Attacks on websites belonging to small and medium-size businesses nearly tripled year over year in the second quarter of 2017, from a daily average of 22 per day in the same quarter last year to 63 per day. Automated bots delivered 85% of the attacks.
The numbers pencil out to about 23,000 attacks against the websites in the second quarter. More than 1.71 billion records were compromised in the first six months of this year, and the total is on a pace to surpass the 1.37 billion compromised records in all of 2016.
The data were reported by website security firm SiteLock in the company’s “Website Security Insider” for the second quarter of this year. The report includes proprietary data from more than 6 million websites.
Malware attacks during the quarter focused on deception and persistence without leaving a visible trace. These attacks tend to infect more of a user’s files than do other types of attacks and left an average of 1,967 infected files on a website. Spam attacks accounted for 62% of malware attacks, while backdoor attacks accounted for 23% and malicious redirects accounted for 8%.

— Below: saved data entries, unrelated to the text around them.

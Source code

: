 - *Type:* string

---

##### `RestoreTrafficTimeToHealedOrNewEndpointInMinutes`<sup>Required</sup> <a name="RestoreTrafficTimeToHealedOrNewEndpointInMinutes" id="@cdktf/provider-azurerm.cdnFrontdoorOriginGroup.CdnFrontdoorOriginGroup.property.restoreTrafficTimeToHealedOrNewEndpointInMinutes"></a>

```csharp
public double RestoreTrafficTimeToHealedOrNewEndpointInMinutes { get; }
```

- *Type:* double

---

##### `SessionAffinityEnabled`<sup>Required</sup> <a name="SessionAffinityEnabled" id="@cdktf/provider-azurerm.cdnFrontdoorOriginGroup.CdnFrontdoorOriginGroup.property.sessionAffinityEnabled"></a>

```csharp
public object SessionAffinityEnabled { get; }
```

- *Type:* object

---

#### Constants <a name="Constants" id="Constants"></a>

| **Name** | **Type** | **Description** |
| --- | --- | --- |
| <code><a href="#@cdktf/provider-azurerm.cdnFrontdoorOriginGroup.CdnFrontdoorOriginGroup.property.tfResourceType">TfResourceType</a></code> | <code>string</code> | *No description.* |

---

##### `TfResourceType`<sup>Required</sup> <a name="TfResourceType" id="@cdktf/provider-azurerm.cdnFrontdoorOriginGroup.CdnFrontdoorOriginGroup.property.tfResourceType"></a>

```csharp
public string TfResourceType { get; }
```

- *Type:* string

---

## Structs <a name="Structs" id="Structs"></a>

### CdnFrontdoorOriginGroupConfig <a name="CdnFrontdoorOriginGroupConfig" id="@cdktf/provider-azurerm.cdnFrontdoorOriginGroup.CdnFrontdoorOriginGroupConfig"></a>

SiteLock WordPress evangelist Logan Kipp said:
Only eight percent of the total infected website sites in the SiteLock study contained spam. Even so, spam accounted for 62% of all the infected files that SiteLock discovered. This means that spam infections are characteristically much more disruptive in terms of their scope of impact with regard to file structure. For example, your average infected website may only have a handful of files directly impacted by malware, but spam infections may create hundreds or thousands of files and directories, making them one of the noisier infection types.
The full report is available from SiteLock.